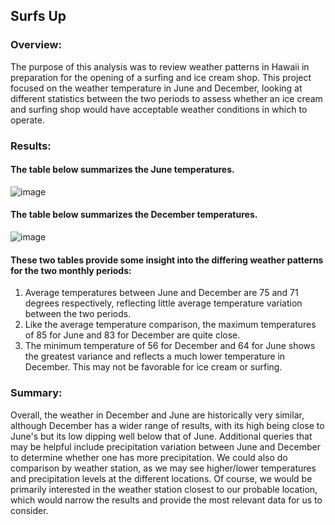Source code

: ## Surfs Up

### Overview:
The purpose of this analysis was to review weather patterns in Hawaii in preparation for the opening of a surfing and ice cream shop. This project focused on the weather temperature in June and December, looking at different statistics between the two periods to assess whether an ice cream and surfing shop would have acceptable weather conditions in which to operate.
### Results:
#### The table below summarizes the June temperatures.

![image](https://user-images.githubusercontent.com/109227896/190295945-4dcc73cf-58b9-4aae-ae2f-e0c137d3c66b.png)

#### The table below summarizes the December temperatures.

![image](https://user-images.githubusercontent.com/109227896/190295971-325b602e-eda1-4c15-8d49-d2f471e85e79.png)

#### These two tables provide some insight into the differing weather patterns for the two monthly periods:

1.	Average temperatures between June and December are 75 and 71 degrees respectively, reflecting little average temperature variation between the two periods.
2.	Like the average temperature comparison, the maximum temperatures of 85 for June and 83 for December are quite close.
3.	The minimum temperature of 56 for December and 64 for June shows the greatest variance and reflects a much lower temperature in December. This may not be favorable for ice cream or surfing. 

### Summary:
Overall, the weather in December and June are historically very similar, although December has a wider range of results, with its high being close to June's but its low dipping well below that of June. Additional queries that may be helpful include precipitation variation between June and December to determine whether one has more precipitation. We could also do comparison by weather station, as we may see higher/lower temperatures and precipitation levels at the different locations. Of course, we would be primarily interested in the weather station closest to our probable location, which would narrow the results and provide the most relevant data for us to consider.
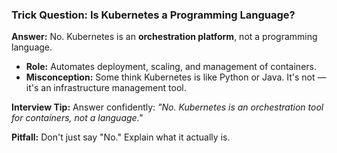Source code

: ### Trick Question: Is Kubernetes a Programming Language?

**Answer:** No. Kubernetes is an **orchestration platform**, not a programming language.

- **Role:** Automates deployment, scaling, and management of containers.
- **Misconception:** Some think Kubernetes is like Python or Java. It's not — it's an infrastructure management tool.

**Interview Tip:** Answer confidently: *"No. Kubernetes is an orchestration tool for containers, not a language."*

**Pitfall:** Don't just say "No." Explain what it actually is.
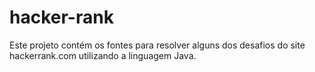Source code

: # hacker-rank
Este projeto contém os fontes para resolver alguns dos desafios do site hackerrank.com utilizando a linguagem Java.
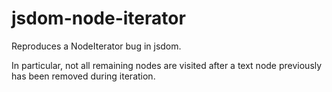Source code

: # jsdom-node-iterator

Reproduces a NodeIterator bug in jsdom.

In particular, not all remaining nodes are visited after a text node previously has been removed during iteration.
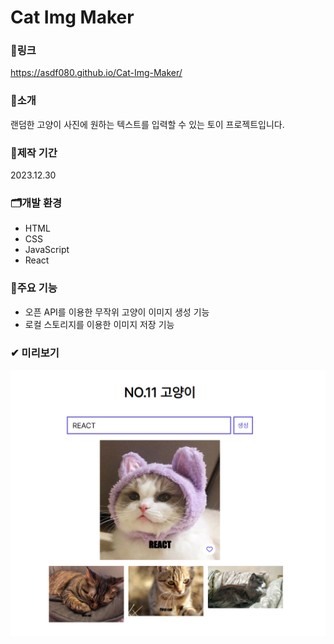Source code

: # Cat Img Maker

### 🔗링크

https://asdf080.github.io/Cat-Img-Maker/

### 🔎소개

랜덤한 고양이 사진에 원하는 텍스트를 입력할 수 있는 토이 프로젝트입니다.

### 📅제작 기간

2023.12.30

### 🗂개발 환경

- HTML
- CSS
- JavaScript
- React

### 🎈주요 기능

- 오픈 API를 이용한 무작위 고양이 이미지 생성 기능
- 로컬 스토리지를 이용한 이미지 저장 기능

### ✔ 미리보기

![preview](./resources/preview1.png)
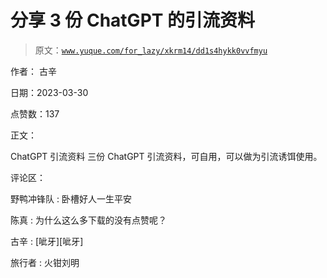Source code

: # 分享 3 份 ChatGPT 的引流资料

> 原文：[`www.yuque.com/for_lazy/xkrm14/dd1s4hykk0vvfmyu`](https://www.yuque.com/for_lazy/xkrm14/dd1s4hykk0vvfmyu)

作者： 古辛

日期：2023-03-30

点赞数：137

正文：

ChatGPT 引流资料 三份 ChatGPT 引流资料，可自用，可以做为引流诱饵使用。

评论区：

野鸭冲锋队 : 卧槽好人一生平安

陈真 : 为什么这么多下载的没有点赞呢？

古辛 : [呲牙][呲牙]

旅行者 : 火钳刘明



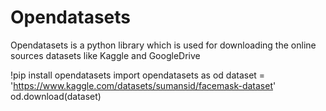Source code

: # Opendatasets

Opendatasets is a python library which is used for downloading the online sources datasets like Kaggle and GoogleDrive


!pip install opendatasets
import opendatasets as od
dataset = 'https://www.kaggle.com/datasets/sumansid/facemask-dataset'
od.download(dataset)


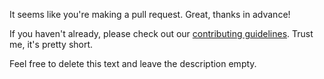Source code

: It seems like you're making a pull request. Great, thanks in advance!

If you haven't already, please check out our [contributing guidelines](CONTRIBUTING.md). Trust me, it's pretty short.

Feel free to delete this text and leave the description empty.
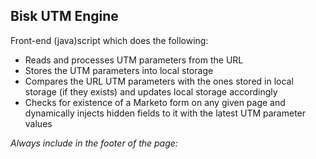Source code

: ## Bisk UTM Engine

Front-end (java)script which does the following:

* Reads and processes UTM parameters from the URL
* Stores the UTM parameters into local storage
* Compares the URL UTM parameters with the ones stored in local storage (if they exists) and updates local storage accordingly
* Checks for existence of a Marketo form on any given page and dynamically injects hidden fields to it with the latest UTM parameter values

*Always include in the footer of the page:* 

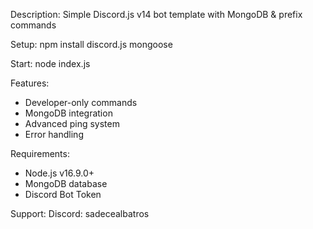 
Description: Simple Discord.js v14 bot template with MongoDB & prefix commands

Setup:
npm install discord.js mongoose

Start:
node index.js

Features:
- Developer-only commands
- MongoDB integration
- Advanced ping system
- Error handling

Requirements:
- Node.js v16.9.0+
- MongoDB database
- Discord Bot Token

Support: Discord: sadecealbatros
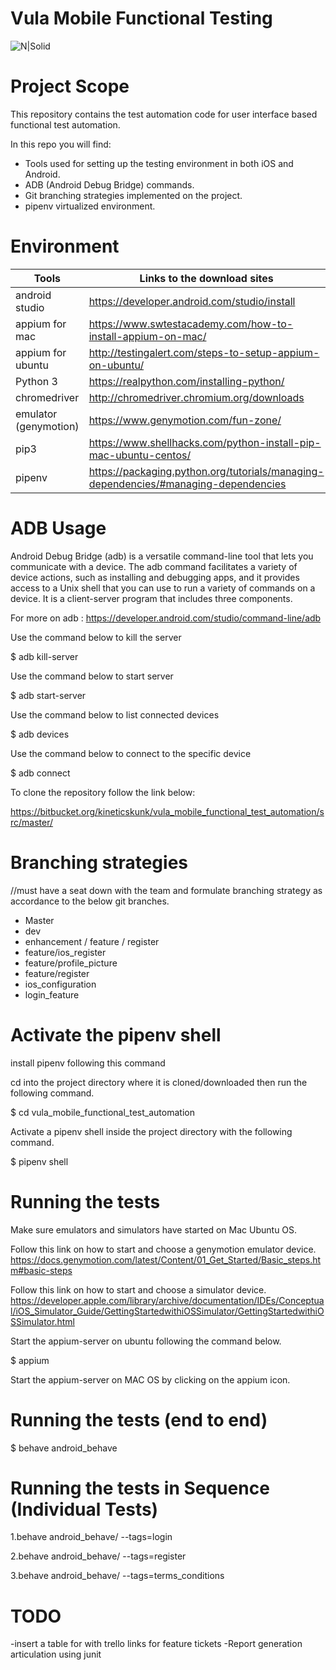 # Vula Mobile Functional Testing
![N|Solid](http://www.globalafricanbusinessawards.com/wp-content/uploads/2018/06/vula-mbile.jpg)
# Project Scope

This repository contains the test automation code for user
interface based functional test automation. 

In this repo you will find:

- Tools used for setting up the testing environment in both iOS and Android.
- ADB (Android Debug Bridge) commands.
- Git branching strategies implemented on the project.
- pipenv virtualized environment.

 

# Environment 

|Tools                       |  Links to the download sites                                        |
| -------------------------- | ------------------------------------------------------------------  |
|android studio              |https://developer.android.com/studio/install                         | 
|appium for mac              |https://www.swtestacademy.com/how-to-install-appium-on-mac/          |
|appium for ubuntu           |http://testingalert.com/steps-to-setup-appium-on-ubuntu/             |     
|Python 3                    |https://realpython.com/installing-python/                            |          
|chromedriver                |http://chromedriver.chromium.org/downloads                           |  
|emulator (genymotion)       |https://www.genymotion.com/fun-zone/                                 |  
|pip3                        |https://www.shellhacks.com/python-install-pip-mac-ubuntu-centos/     |
|pipenv                      |https://packaging.python.org/tutorials/managing-dependencies/#managing-dependencies|

# ADB Usage


Android Debug Bridge (adb) is a versatile command-line tool that lets you communicate with a device. 
The adb command facilitates a variety of device actions, such as installing and debugging apps, and it provides access to a Unix shell that you can use to run a variety of commands on a device.
It is a client-server program that includes three components.

For more on adb : https://developer.android.com/studio/command-line/adb

Use the command below to kill the server

$ adb kill-server 

Use the command below to start server

$ adb start-server

Use the command below to list connected devices

$ adb devices 

Use the command below to connect to the specific device

$ adb connect <device name> 


To clone the repository follow the link below:

https://bitbucket.org/kineticskunk/vula_mobile_functional_test_automation/src/master/

# Branching strategies
//must have a seat down with the team and formulate branching strategy as accordance to 
the below git branches.

- Master 
- dev 
- enhancement / feature / register
- feature/ios_register
- feature/profile_picture
- feature/register
- ios_configuration
- login_feature

# Activate the pipenv shell

install pipenv following this command

cd into the project directory where it is cloned/downloaded then run the following command.

$ cd vula_mobile_functional_test_automation

Activate a pipenv shell inside the project directory with the following command.

$ pipenv shell
 
# Running the tests 

Make sure emulators and simulators have started on Mac Ubuntu OS.

Follow this link on how to start and choose a genymotion emulator device. 
https://docs.genymotion.com/latest/Content/01_Get_Started/Basic_steps.htm#basic-steps

Follow this link on how to start and choose a simulator device.
https://developer.apple.com/library/archive/documentation/IDEs/Conceptual/iOS_Simulator_Guide/GettingStartedwithiOSSimulator/GettingStartedwithiOSSimulator.html

Start the appium-server on ubuntu following the command below.

$ appium 

Start the appium-server on MAC OS by clicking on the appium icon.

# Running the tests (end to end)

$ behave android_behave

# Running the tests in Sequence (Individual Tests)


1.behave android_behave/ --tags=login

2.behave android_behave/ --tags=register

3.behave android_behave/ --tags=terms_conditions


# TODO 
-insert a table for with trello links for feature tickets
-Report generation articulation using junit






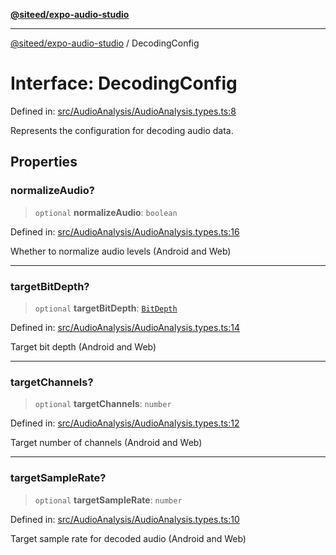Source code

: [**@siteed/expo-audio-studio**](../README.md)

***

[@siteed/expo-audio-studio](../README.md) / DecodingConfig

# Interface: DecodingConfig

Defined in: [src/AudioAnalysis/AudioAnalysis.types.ts:8](https://github.com/deeeed/expo-audio-stream/blob/fc32bf3efef3f8f402e17ca4f3940494e467e904/packages/expo-audio-studio/src/AudioAnalysis/AudioAnalysis.types.ts#L8)

Represents the configuration for decoding audio data.

## Properties

### normalizeAudio?

> `optional` **normalizeAudio**: `boolean`

Defined in: [src/AudioAnalysis/AudioAnalysis.types.ts:16](https://github.com/deeeed/expo-audio-stream/blob/fc32bf3efef3f8f402e17ca4f3940494e467e904/packages/expo-audio-studio/src/AudioAnalysis/AudioAnalysis.types.ts#L16)

Whether to normalize audio levels (Android and Web)

***

### targetBitDepth?

> `optional` **targetBitDepth**: [`BitDepth`](../type-aliases/BitDepth.md)

Defined in: [src/AudioAnalysis/AudioAnalysis.types.ts:14](https://github.com/deeeed/expo-audio-stream/blob/fc32bf3efef3f8f402e17ca4f3940494e467e904/packages/expo-audio-studio/src/AudioAnalysis/AudioAnalysis.types.ts#L14)

Target bit depth (Android and Web)

***

### targetChannels?

> `optional` **targetChannels**: `number`

Defined in: [src/AudioAnalysis/AudioAnalysis.types.ts:12](https://github.com/deeeed/expo-audio-stream/blob/fc32bf3efef3f8f402e17ca4f3940494e467e904/packages/expo-audio-studio/src/AudioAnalysis/AudioAnalysis.types.ts#L12)

Target number of channels (Android and Web)

***

### targetSampleRate?

> `optional` **targetSampleRate**: `number`

Defined in: [src/AudioAnalysis/AudioAnalysis.types.ts:10](https://github.com/deeeed/expo-audio-stream/blob/fc32bf3efef3f8f402e17ca4f3940494e467e904/packages/expo-audio-studio/src/AudioAnalysis/AudioAnalysis.types.ts#L10)

Target sample rate for decoded audio (Android and Web)
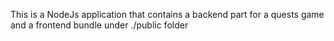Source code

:This is a NodeJs application that contains a backend part for a quests game and a frontend bundle under ./public folder
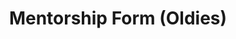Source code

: ---
title: Mentorship Form (Oldies)
redirect_to: https://forms.gle/8sh2xD31bcZekF7T8
redirect_from: 
  - /OldieMentorship2324
  - /oldiementorship2324
---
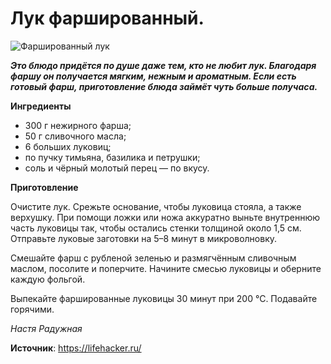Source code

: # Лук фаршированный.

![Фаршированный лук](/images/Kulinar/Second/luk_farsh.jpg 'Фаршированный лук')

_**Это блюдо придётся по душе даже тем, кто не любит лук. Благодаря фаршу он получается мягким, нежным и ароматным. Если есть готовый фарш, приготовление блюда займёт чуть больше получаса.**_

**Ингредиенты**

- 300 г нежирного фарша;
- 50 г сливочного масла;
- 6 больших луковиц;
- по пучку тимьяна, базилика и петрушки;
- соль и чёрный молотый перец — по вкусу.

**Приготовление**

Очистите лук. Срежьте основание, чтобы луковица стояла, а также верхушку. При помощи ложки или ножа аккуратно выньте внутреннюю часть луковицы так, чтобы остались стенки толщиной около 1,5 см. Отправьте луковые заготовки на 5–8 минут в микроволновку.

Смешайте фарш с рубленой зеленью и размягчённым сливочным маслом, посолите и поперчите. Начините смесью луковицы и оберните каждую фольгой.

Выпекайте фаршированные луковицы 30 минут при 200 °С. Подавайте горячими.

_Настя Радужная_

**Источник**: https://lifehacker.ru/
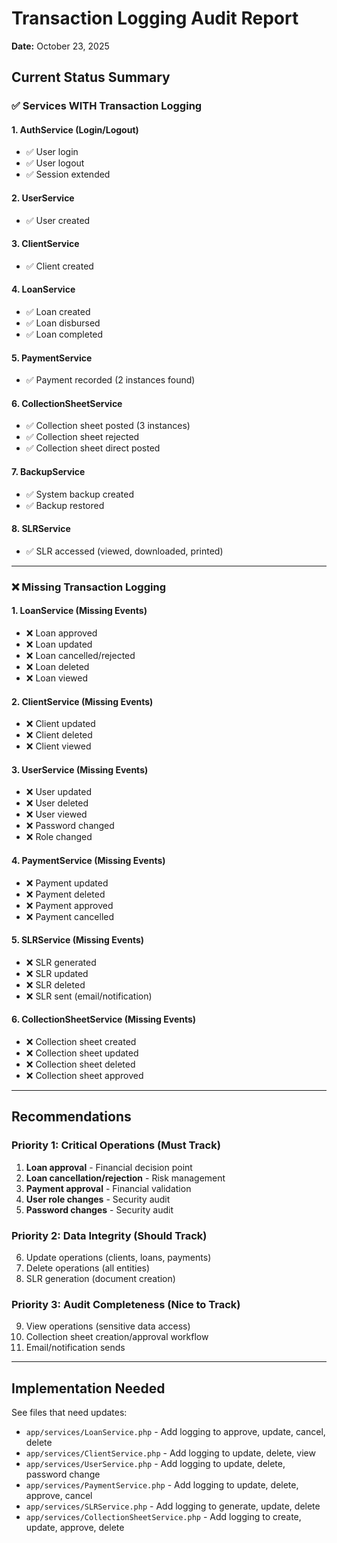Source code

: # Transaction Logging Audit Report
**Date:** October 23, 2025

## Current Status Summary

### ✅ Services WITH Transaction Logging

#### 1. **AuthService** (Login/Logout)
- ✅ User login
- ✅ User logout  
- ✅ Session extended

#### 2. **UserService**
- ✅ User created

#### 3. **ClientService**
- ✅ Client created

#### 4. **LoanService**
- ✅ Loan created
- ✅ Loan disbursed
- ✅ Loan completed

#### 5. **PaymentService**
- ✅ Payment recorded (2 instances found)

#### 6. **CollectionSheetService**
- ✅ Collection sheet posted (3 instances)
- ✅ Collection sheet rejected
- ✅ Collection sheet direct posted

#### 7. **BackupService**
- ✅ System backup created
- ✅ Backup restored

#### 8. **SLRService**
- ✅ SLR accessed (viewed, downloaded, printed)

---

### ❌ Missing Transaction Logging

#### 1. **LoanService** (Missing Events)
- ❌ Loan approved
- ❌ Loan updated
- ❌ Loan cancelled/rejected
- ❌ Loan deleted
- ❌ Loan viewed

#### 2. **ClientService** (Missing Events)
- ❌ Client updated
- ❌ Client deleted
- ❌ Client viewed

#### 3. **UserService** (Missing Events)
- ❌ User updated
- ❌ User deleted
- ❌ User viewed
- ❌ Password changed
- ❌ Role changed

#### 4. **PaymentService** (Missing Events)
- ❌ Payment updated
- ❌ Payment deleted
- ❌ Payment approved
- ❌ Payment cancelled

#### 5. **SLRService** (Missing Events)
- ❌ SLR generated
- ❌ SLR updated
- ❌ SLR deleted
- ❌ SLR sent (email/notification)

#### 6. **CollectionSheetService** (Missing Events)
- ❌ Collection sheet created
- ❌ Collection sheet updated
- ❌ Collection sheet deleted
- ❌ Collection sheet approved

---

## Recommendations

### Priority 1: Critical Operations (Must Track)
1. **Loan approval** - Financial decision point
2. **Loan cancellation/rejection** - Risk management
3. **Payment approval** - Financial validation
4. **User role changes** - Security audit
5. **Password changes** - Security audit

### Priority 2: Data Integrity (Should Track)
6. Update operations (clients, loans, payments)
7. Delete operations (all entities)
8. SLR generation (document creation)

### Priority 3: Audit Completeness (Nice to Track)
9. View operations (sensitive data access)
10. Collection sheet creation/approval workflow
11. Email/notification sends

---

## Implementation Needed

See files that need updates:
- `app/services/LoanService.php` - Add logging to approve, update, cancel, delete
- `app/services/ClientService.php` - Add logging to update, delete, view
- `app/services/UserService.php` - Add logging to update, delete, password change
- `app/services/PaymentService.php` - Add logging to update, delete, approve, cancel
- `app/services/SLRService.php` - Add logging to generate, update, delete
- `app/services/CollectionSheetService.php` - Add logging to create, update, approve, delete

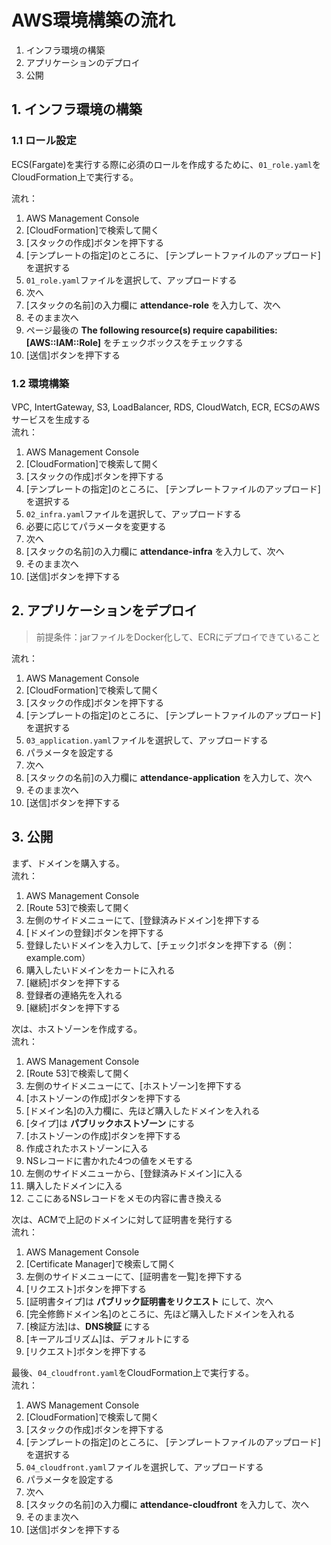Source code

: # AWS環境構築の流れ

1. インフラ環境の構築
2. アプリケーションのデプロイ
3. 公開

## 1. インフラ環境の構築

### 1.1 ロール設定
ECS(Fargate)を実行する際に必須のロールを作成するために、`01_role.yaml`をCloudFormation上で実行する。

流れ：
1. AWS Management Console
2. [CloudFormation]で検索して開く
3. [スタックの作成]ボタンを押下する
4. [テンプレートの指定]のところに、 [テンプレートファイルのアップロード]を選択する
5. `01_role.yaml`ファイルを選択して、アップロードする
6. 次へ
7. [スタックの名前]の入力欄に **attendance-role** を入力して、次へ
8. そのまま次へ
9. ページ最後の **The following resource(s) require capabilities: [AWS::IAM::Role]** をチェックボックスをチェックする
10. [送信]ボタンを押下する

### 1.2 環境構築
VPC, IntertGateway, S3, LoadBalancer, RDS, CloudWatch, ECR, ECSのAWSサービスを生成する  
流れ：
1. AWS Management Console
2. [CloudFormation]で検索して開く
3. [スタックの作成]ボタンを押下する
4. [テンプレートの指定]のところに、 [テンプレートファイルのアップロード]を選択する
5. `02_infra.yaml`ファイルを選択して、アップロードする
6. 必要に応じてパラメータを変更する
7. 次へ
8. [スタックの名前]の入力欄に **attendance-infra** を入力して、次へ
9. そのまま次へ
10. [送信]ボタンを押下する

## 2. アプリケーションをデプロイ

> 前提条件：jarファイルをDocker化して、ECRにデプロイできていること

流れ：
1. AWS Management Console
2. [CloudFormation]で検索して開く
3. [スタックの作成]ボタンを押下する
4. [テンプレートの指定]のところに、 [テンプレートファイルのアップロード]を選択する
5. `03_application.yaml`ファイルを選択して、アップロードする
6. パラメータを設定する
7. 次へ
8. [スタックの名前]の入力欄に **attendance-application** を入力して、次へ
9. そのまま次へ
10. [送信]ボタンを押下する

## 3. 公開

まず、ドメインを購入する。  
流れ：
1. AWS Management Console
2. [Route 53]で検索して開く
3. 左側のサイドメニューにて、[登録済みドメイン]を押下する
4. [ドメインの登録]ボタンを押下する
5. 登録したいドメインを入力して、[チェック]ボタンを押下する（例：example.com）
6. 購入したいドメインをカートに入れる
7. [継続]ボタンを押下する
8. 登録者の連絡先を入れる
9. [継続]ボタンを押下する

次は、ホストゾーンを作成する。  
流れ：
1. AWS Management Console
2. [Route 53]で検索して開く
3. 左側のサイドメニューにて、[ホストゾーン]を押下する
4. [ホストゾーンの作成]ボタンを押下する
5. [ドメイン名]の入力欄に、先ほど購入したドメインを入れる
6. [タイプ]は **パブリックホストゾーン** にする
7. [ホストゾーンの作成]ボタンを押下する
8. 作成されたホストゾーンに入る
9. NSレコードに書かれた4つの値をメモする
10. 左側のサイドメニューから、[登録済みドメイン]に入る
11. 購入したドメインに入る
12. ここにあるNSレコードをメモの内容に書き換える

次は、ACMで上記のドメインに対して証明書を発行する  
流れ：
1. AWS Management Console
2. [Certificate Manager]で検索して開く
3. 左側のサイドメニューにて、[証明書を一覧]を押下する
4. [リクエスト]ボタンを押下する
5. [証明書タイプ]は **パブリック証明書をリクエスト** にして、次へ
6. [完全修飾ドメイン名]のところに、先ほど購入したドメインを入れる
7. [検証方法]は、**DNS検証** にする
8. [キーアルゴリズム]は、デフォルトにする
9. [リクエスト]ボタンを押下する

最後、`04_cloudfront.yaml`をCloudFormation上で実行する。  
流れ：
1. AWS Management Console
2. [CloudFormation]で検索して開く
3. [スタックの作成]ボタンを押下する
4. [テンプレートの指定]のところに、 [テンプレートファイルのアップロード]を選択する
5. `04_cloudfront.yaml`ファイルを選択して、アップロードする
6. パラメータを設定する
7. 次へ
8. [スタックの名前]の入力欄に **attendance-cloudfront** を入力して、次へ
9. そのまま次へ
10. [送信]ボタンを押下する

Task:
Copy out exactly the lines running from the line with "3. 左側のサイドメニューにて、[証明書を一覧]を押下する" to the end of the records, inclusive.

Task output:
3. 左側のサイドメニューにて、[証明書を一覧]を押下する
4. [リクエスト]ボタンを押下する
5. [証明書タイプ]は **パブリック証明書をリクエスト** にして、次へ
6. [完全修飾ドメイン名]のところに、先ほど購入したドメインを入れる
7. [検証方法]は、**DNS検証** にする
8. [キーアルゴリズム]は、デフォルトにする
9. [リクエスト]ボタンを押下する

最後、`04_cloudfront.yaml`をCloudFormation上で実行する。  
流れ：
1. AWS Management Console
2. [CloudFormation]で検索して開く
3. [スタックの作成]ボタンを押下する
4. [テンプレートの指定]のところに、 [テンプレートファイルのアップロード]を選択する
5. `04_cloudfront.yaml`ファイルを選択して、アップロードする
6. パラメータを設定する
7. 次へ
8. [スタックの名前]の入力欄に **attendance-cloudfront** を入力して、次へ
9. そのまま次へ
10. [送信]ボタンを押下する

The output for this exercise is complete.